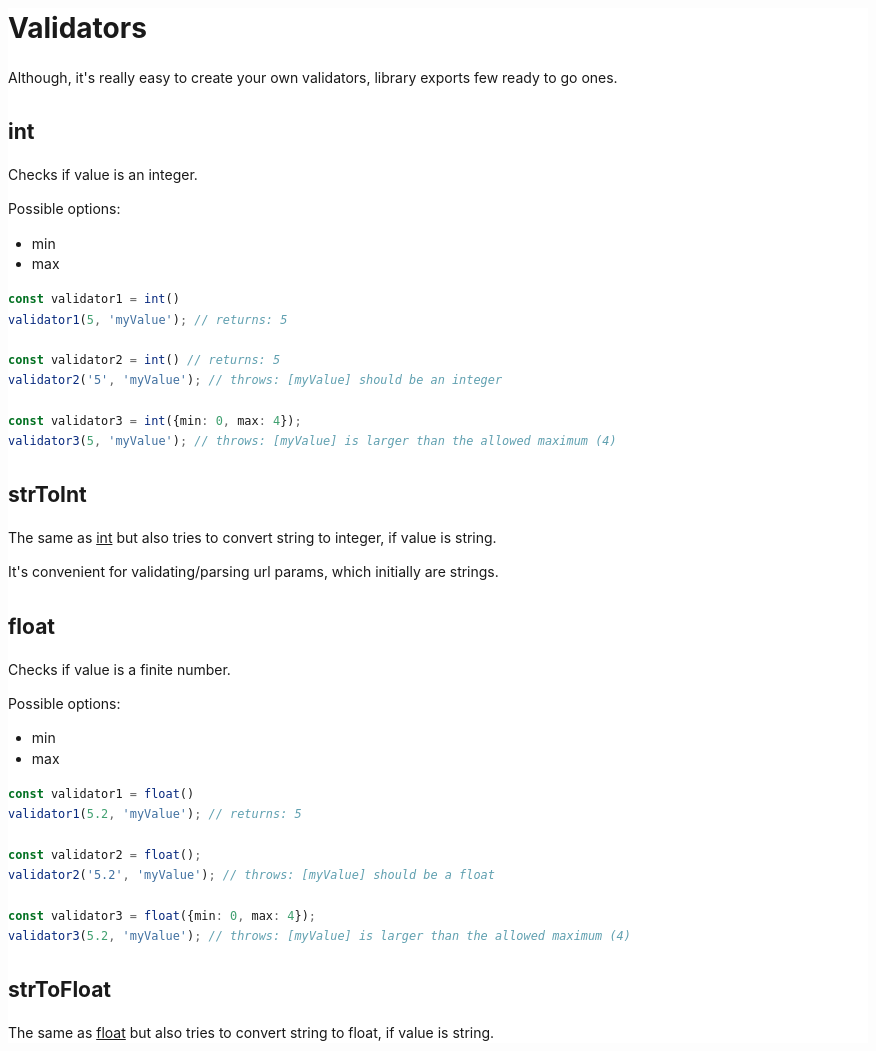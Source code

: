 # Validators


Although, it's really easy to create your own validators, library exports few ready to go ones.

## int

Checks if value is an integer.

Possible options:

- min
- max

```ts
const validator1 = int() 
validator1(5, 'myValue'); // returns: 5 

const validator2 = int() // returns: 5
validator2('5', 'myValue'); // throws: [myValue] should be an integer

const validator3 = int({min: 0, max: 4});
validator3(5, 'myValue'); // throws: [myValue] is larger than the allowed maximum (4)
```

## strToInt

The same as [int](#int) but also tries to convert string to integer, if value is string.

It's convenient for validating/parsing url params, which initially are strings.

## float
Checks if value is a finite number.

Possible options:

- min
- max

```ts
const validator1 = float() 
validator1(5.2, 'myValue'); // returns: 5 

const validator2 = float();
validator2('5.2', 'myValue'); // throws: [myValue] should be a float

const validator3 = float({min: 0, max: 4});
validator3(5.2, 'myValue'); // throws: [myValue] is larger than the allowed maximum (4)
```

## strToFloat

The same as [float](#float) but also tries to convert string to float, if value is string.

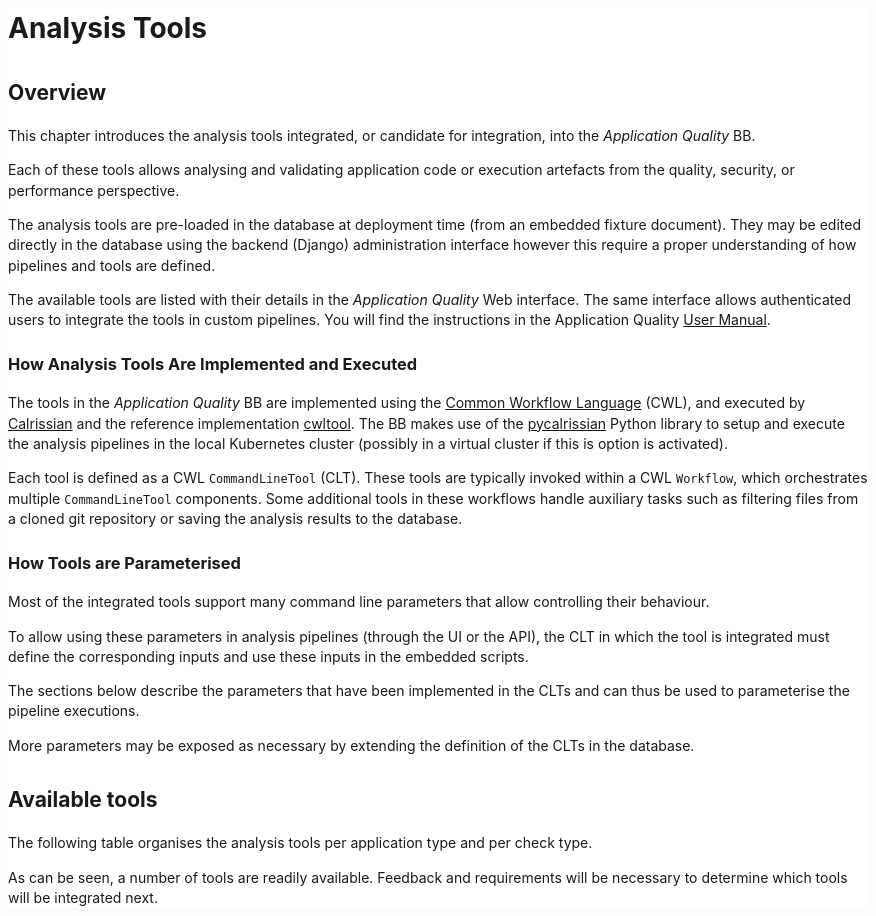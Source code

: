 # Analysis Tools

## Overview

This chapter introduces the analysis tools integrated, or candidate for integration, into the *Application Quality* BB.

Each of these tools allows analysing and validating application code or execution artefacts from the quality, security, or performance perspective.

The analysis tools are pre-loaded in the database at deployment time (from an embedded fixture document). They may be edited directly in the database using the backend (Django) administration interface however this require a proper understanding of how pipelines and tools are defined.

The available tools are listed with their details in the *Application Quality* Web interface. The same interface allows authenticated users to integrate the tools in custom pipelines. You will find the instructions in the Application Quality [User Manual](https://eoepca.readthedocs.io/projects/application-quality/en/latest/usage/user-manual/).

### How Analysis Tools Are Implemented and Executed

The tools in the *Application Quality* BB are implemented using the [Common Workflow Language](https://www.commonwl.org/user_guide/index.html) (CWL), and executed by [Calrissian](https://github.com/Duke-GCB/calrissian) and the reference implementation [cwltool](https://github.com/common-workflow-language/cwltool). The BB makes use of the [pycalrissian](https://github.com/Terradue/pycalrissian) Python library to setup and execute the analysis pipelines in the local Kubernetes cluster (possibly in a virtual cluster if this is option is activated).

Each tool is defined as a CWL `CommandLineTool` (CLT). These tools are typically invoked within a CWL `Workflow`, which orchestrates multiple `CommandLineTool` components. Some additional tools in these workflows handle auxiliary tasks such as filtering files from a cloned git repository or saving the analysis results to the database.

### How Tools are Parameterised

Most of the integrated tools support many command line parameters that allow controlling their behaviour.

To allow using these parameters in analysis pipelines (through the UI or the API), the CLT in which the tool is integrated must define the corresponding inputs and use these inputs in the embedded scripts.

The sections below describe the parameters that have been implemented in the CLTs and can thus be used to parameterise the pipeline executions.

More parameters may be exposed as necessary by extending the definition of the CLTs in the database.

## Available tools

The following table organises the analysis tools per application type and per check type.

As can be seen, a number of tools are readily available. Feedback and requirements will be necessary to determine which tools will be integrated next.
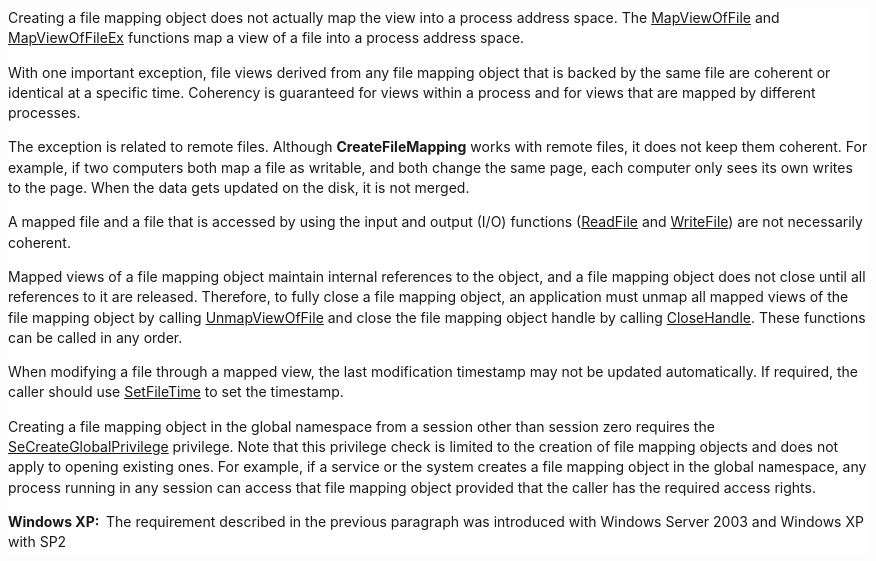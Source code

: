 Creating a file mapping object does not actually map the view into a process address space. The 
    <a href="https://msdn.microsoft.com/df9f54cd-b2de-4107-a1c5-d5a07045851e">MapViewOfFile</a> and 
    <a href="https://msdn.microsoft.com/2ac8a7d6-5c52-41de-acb9-d7f975fd2a94">MapViewOfFileEx</a> functions map a view of a file into a 
    process address space.

With one important exception, file views derived from any file mapping object that is backed by the same file 
    are coherent or identical at a specific time. Coherency is guaranteed for views within a process and for views 
    that are mapped by different processes.

The exception is related to remote files. Although 
    <b>CreateFileMapping</b> works with remote files, it does 
    not keep them coherent. For example, if two computers both map a file as writable, and both change the same page, 
    each computer only sees its own writes to the page. When the data gets updated on the disk, it is not merged.

A mapped file and a file that is accessed by using the input and output (I/O) functions 
    (<a href="base.readfile">ReadFile</a> and 
    <a href="base.writefile">WriteFile</a>) are not necessarily coherent.

Mapped views of a file mapping object maintain internal references to the object, and a file mapping object 
    does not close until all references to it are released. Therefore, to fully close a file mapping object, an 
    application must unmap all mapped views of the file mapping object by calling 
    <a href="https://msdn.microsoft.com/2e9c3174-af48-4fa3-9f6a-fb62b23ed994">UnmapViewOfFile</a> and  close the file mapping object 
    handle by calling <a href="https://msdn.microsoft.com/9b84891d-62ca-4ddc-97b7-c4c79482abd9">CloseHandle</a>. These functions can be 
    called in any order.

When modifying a file through a mapped view, the last modification timestamp may not be updated automatically. 
    If required, the caller should use <a href="https://msdn.microsoft.com/75d988e4-22a3-4084-a5f8-1fca73ccd542">SetFileTime</a> to set the 
    timestamp.

Creating a file mapping object in the global namespace from a session other than session zero requires the 
     <a href="https://msdn.microsoft.com/be5637e3-0932-49b6-a5af-a542060545e0">SeCreateGlobalPrivilege</a> privilege. 
     Note that this privilege check is limited to the creation of file mapping objects and does not apply to opening 
     existing ones. For example, if a service or the system creates a file mapping object in the global namespace, any 
     process running in any session can access that file mapping object provided that the caller has the required 
     access rights.

<b>Windows XP:  </b>The requirement described in the previous paragraph was introduced with Windows Server 2003 
      and Windows XP with SP2

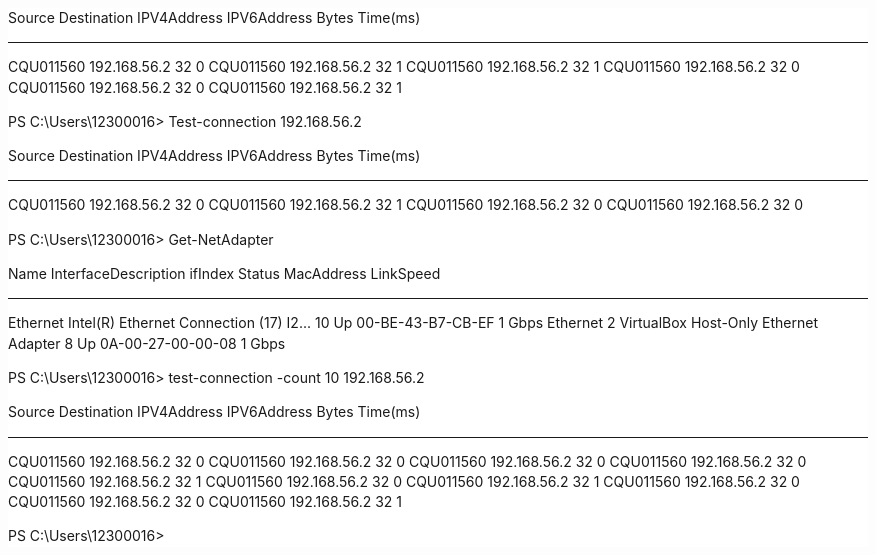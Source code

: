 Source        Destination     IPV4Address      IPV6Address                              Bytes    Time(ms)
------        -----------     -----------      -----------                              -----    --------
CQU011560     192.168.56.2                                                              32       0
CQU011560     192.168.56.2                                                              32       1
CQU011560     192.168.56.2                                                              32       1
CQU011560     192.168.56.2                                                              32       0
CQU011560     192.168.56.2                                                              32       0
CQU011560     192.168.56.2                                                              32       1


PS C:\Users\12300016> Test-connection 192.168.56.2

Source        Destination     IPV4Address      IPV6Address                              Bytes    Time(ms)
------        -----------     -----------      -----------                              -----    --------
CQU011560     192.168.56.2                                                              32       0
CQU011560     192.168.56.2                                                              32       1
CQU011560     192.168.56.2                                                              32       0
CQU011560     192.168.56.2                                                              32       0


PS C:\Users\12300016> Get-NetAdapter

Name                      InterfaceDescription                    ifIndex Status       MacAddress             LinkSpeed
----                      --------------------                    ------- ------       ----------             ---------
Ethernet                  Intel(R) Ethernet Connection (17) I2...      10 Up           00-BE-43-B7-CB-EF         1 Gbps
Ethernet 2                VirtualBox Host-Only Ethernet Adapter         8 Up           0A-00-27-00-00-08         1 Gbps


PS C:\Users\12300016> test-connection -count 10 192.168.56.2

Source        Destination     IPV4Address      IPV6Address                              Bytes    Time(ms)
------        -----------     -----------      -----------                              -----    --------
CQU011560     192.168.56.2                                                              32       0
CQU011560     192.168.56.2                                                              32       0
CQU011560     192.168.56.2                                                              32       0
CQU011560     192.168.56.2                                                              32       0
CQU011560     192.168.56.2                                                              32       1
CQU011560     192.168.56.2                                                              32       0
CQU011560     192.168.56.2                                                              32       1
CQU011560     192.168.56.2                                                              32       0
CQU011560     192.168.56.2                                                              32       0
CQU011560     192.168.56.2                                                              32       1


PS C:\Users\12300016>
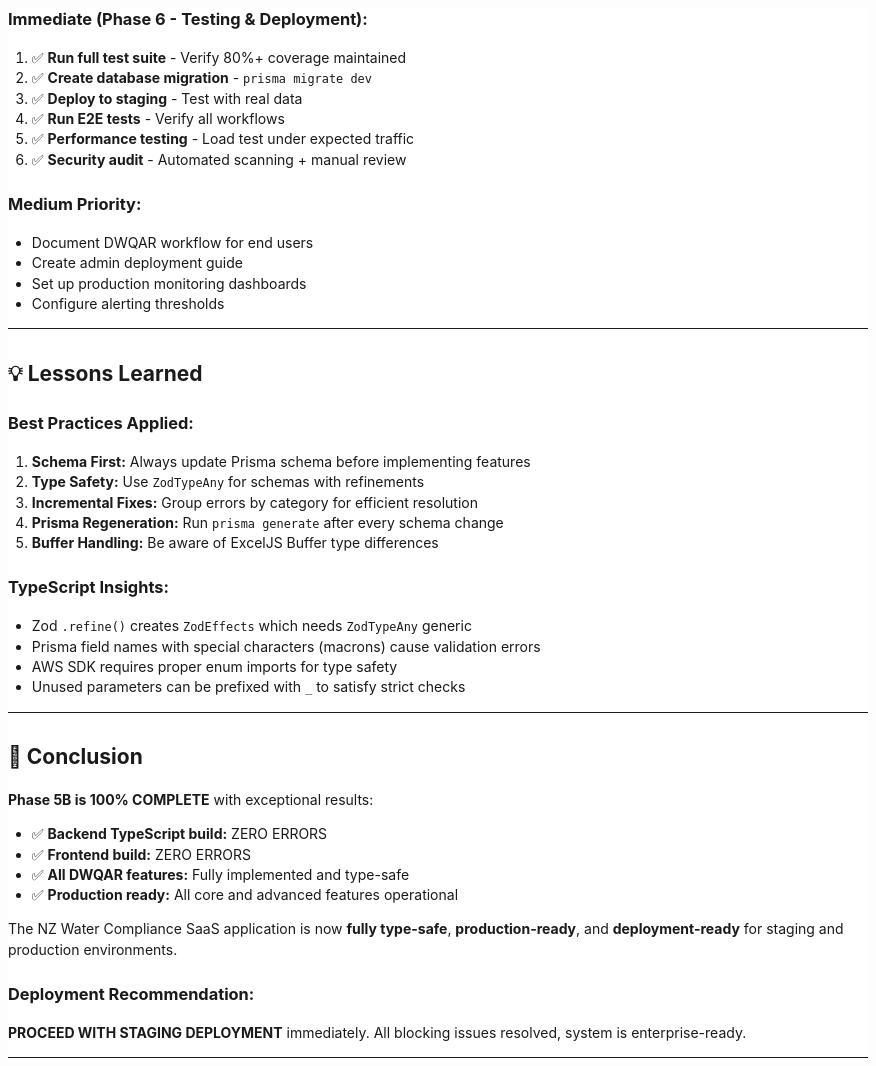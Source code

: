 ### Immediate (Phase 6 - Testing & Deployment):
1. ✅ **Run full test suite** - Verify 80%+ coverage maintained
2. ✅ **Create database migration** - `prisma migrate dev`
3. ✅ **Deploy to staging** - Test with real data
4. ✅ **Run E2E tests** - Verify all workflows
5. ✅ **Performance testing** - Load test under expected traffic
6. ✅ **Security audit** - Automated scanning + manual review

### Medium Priority:
- Document DWQAR workflow for end users
- Create admin deployment guide
- Set up production monitoring dashboards
- Configure alerting thresholds

---

## 💡 Lessons Learned

### Best Practices Applied:
1. **Schema First:** Always update Prisma schema before implementing features
2. **Type Safety:** Use `ZodTypeAny` for schemas with refinements
3. **Incremental Fixes:** Group errors by category for efficient resolution
4. **Prisma Regeneration:** Run `prisma generate` after every schema change
5. **Buffer Handling:** Be aware of ExcelJS Buffer type differences

### TypeScript Insights:
- Zod `.refine()` creates `ZodEffects` which needs `ZodTypeAny` generic
- Prisma field names with special characters (macrons) cause validation errors
- AWS SDK requires proper enum imports for type safety
- Unused parameters can be prefixed with `_` to satisfy strict checks

---

## 🏁 Conclusion

**Phase 5B is 100% COMPLETE** with exceptional results:

- ✅ **Backend TypeScript build:** ZERO ERRORS
- ✅ **Frontend build:** ZERO ERRORS
- ✅ **All DWQAR features:** Fully implemented and type-safe
- ✅ **Production ready:** All core and advanced features operational

The NZ Water Compliance SaaS application is now **fully type-safe**, **production-ready**, and **deployment-ready** for staging and production environments.

### Deployment Recommendation:
**PROCEED WITH STAGING DEPLOYMENT** immediately. All blocking issues resolved, system is enterprise-ready.

---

○ ○ ○ ○ ○ ○ ○

(DIRECTIONS FOR THIS TASK) Each line from the first line of the entries through the line containing "## strToInt" should be duplicated word for word, and nothing more; the pictures stay out.

(WRITTEN RESPONSE)
Source code

: # Validators


Although, it's really easy to create your own validators, library exports few ready to go ones.

## int

Checks if value is an integer.

Possible options:

- min
- max

```ts
const validator1 = int() 
validator1(5, 'myValue'); // returns: 5 

const validator2 = int() // returns: 5
validator2('5', 'myValue'); // throws: [myValue] should be an integer

const validator3 = int({min: 0, max: 4});
validator3(5, 'myValue'); // throws: [myValue] is larger than the allowed maximum (4)
```

## strToInt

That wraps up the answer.